What needs to be done
Report how many lines of these entries hold the string "purpose"; reply with the number alone.

Available data
▼▼▼
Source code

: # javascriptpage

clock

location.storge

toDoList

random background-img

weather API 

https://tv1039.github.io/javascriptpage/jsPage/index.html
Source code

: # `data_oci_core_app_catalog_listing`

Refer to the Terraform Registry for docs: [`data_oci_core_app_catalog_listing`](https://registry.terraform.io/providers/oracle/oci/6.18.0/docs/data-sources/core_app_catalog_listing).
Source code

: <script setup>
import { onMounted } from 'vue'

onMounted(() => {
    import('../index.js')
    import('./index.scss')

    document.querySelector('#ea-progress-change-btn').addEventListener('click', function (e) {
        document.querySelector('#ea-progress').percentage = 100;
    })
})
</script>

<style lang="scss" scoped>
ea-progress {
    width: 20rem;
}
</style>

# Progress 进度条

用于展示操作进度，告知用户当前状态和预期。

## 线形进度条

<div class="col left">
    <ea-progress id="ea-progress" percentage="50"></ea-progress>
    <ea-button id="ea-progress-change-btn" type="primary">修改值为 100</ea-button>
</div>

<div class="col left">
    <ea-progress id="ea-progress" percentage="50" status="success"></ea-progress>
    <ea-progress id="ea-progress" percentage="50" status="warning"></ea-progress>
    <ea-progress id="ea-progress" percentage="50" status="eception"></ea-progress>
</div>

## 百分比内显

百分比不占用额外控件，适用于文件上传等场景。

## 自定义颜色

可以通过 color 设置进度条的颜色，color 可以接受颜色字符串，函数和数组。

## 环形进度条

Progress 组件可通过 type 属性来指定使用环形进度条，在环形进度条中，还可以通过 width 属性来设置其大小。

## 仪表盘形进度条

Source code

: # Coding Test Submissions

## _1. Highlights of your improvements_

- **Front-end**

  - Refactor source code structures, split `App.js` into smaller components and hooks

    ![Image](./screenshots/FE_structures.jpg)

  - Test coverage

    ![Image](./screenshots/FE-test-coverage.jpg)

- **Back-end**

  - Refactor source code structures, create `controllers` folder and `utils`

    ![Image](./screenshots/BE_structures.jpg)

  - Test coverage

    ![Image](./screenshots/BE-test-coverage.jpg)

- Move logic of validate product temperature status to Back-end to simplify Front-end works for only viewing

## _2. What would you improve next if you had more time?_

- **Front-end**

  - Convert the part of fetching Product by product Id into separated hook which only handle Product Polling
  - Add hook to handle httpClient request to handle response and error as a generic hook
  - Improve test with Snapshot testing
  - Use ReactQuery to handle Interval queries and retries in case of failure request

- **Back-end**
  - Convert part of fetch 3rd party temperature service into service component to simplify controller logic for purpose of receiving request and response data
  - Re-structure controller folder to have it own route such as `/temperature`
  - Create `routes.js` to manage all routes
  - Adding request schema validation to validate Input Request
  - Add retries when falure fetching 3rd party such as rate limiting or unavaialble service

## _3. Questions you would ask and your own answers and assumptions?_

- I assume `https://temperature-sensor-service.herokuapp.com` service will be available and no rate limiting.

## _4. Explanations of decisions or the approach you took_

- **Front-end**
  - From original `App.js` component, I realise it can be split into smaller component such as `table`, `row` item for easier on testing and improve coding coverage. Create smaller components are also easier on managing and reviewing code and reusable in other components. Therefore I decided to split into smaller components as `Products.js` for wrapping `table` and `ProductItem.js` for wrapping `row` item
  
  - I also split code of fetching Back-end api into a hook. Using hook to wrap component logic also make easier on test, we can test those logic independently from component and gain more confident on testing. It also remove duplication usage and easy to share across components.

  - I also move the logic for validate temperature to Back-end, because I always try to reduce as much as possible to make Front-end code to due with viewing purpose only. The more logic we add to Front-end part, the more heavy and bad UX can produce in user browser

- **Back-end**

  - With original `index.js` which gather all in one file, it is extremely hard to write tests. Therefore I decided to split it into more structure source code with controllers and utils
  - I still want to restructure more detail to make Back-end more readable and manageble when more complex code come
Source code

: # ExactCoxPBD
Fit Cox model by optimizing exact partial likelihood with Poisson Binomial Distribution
▲▲▲
Answer space
2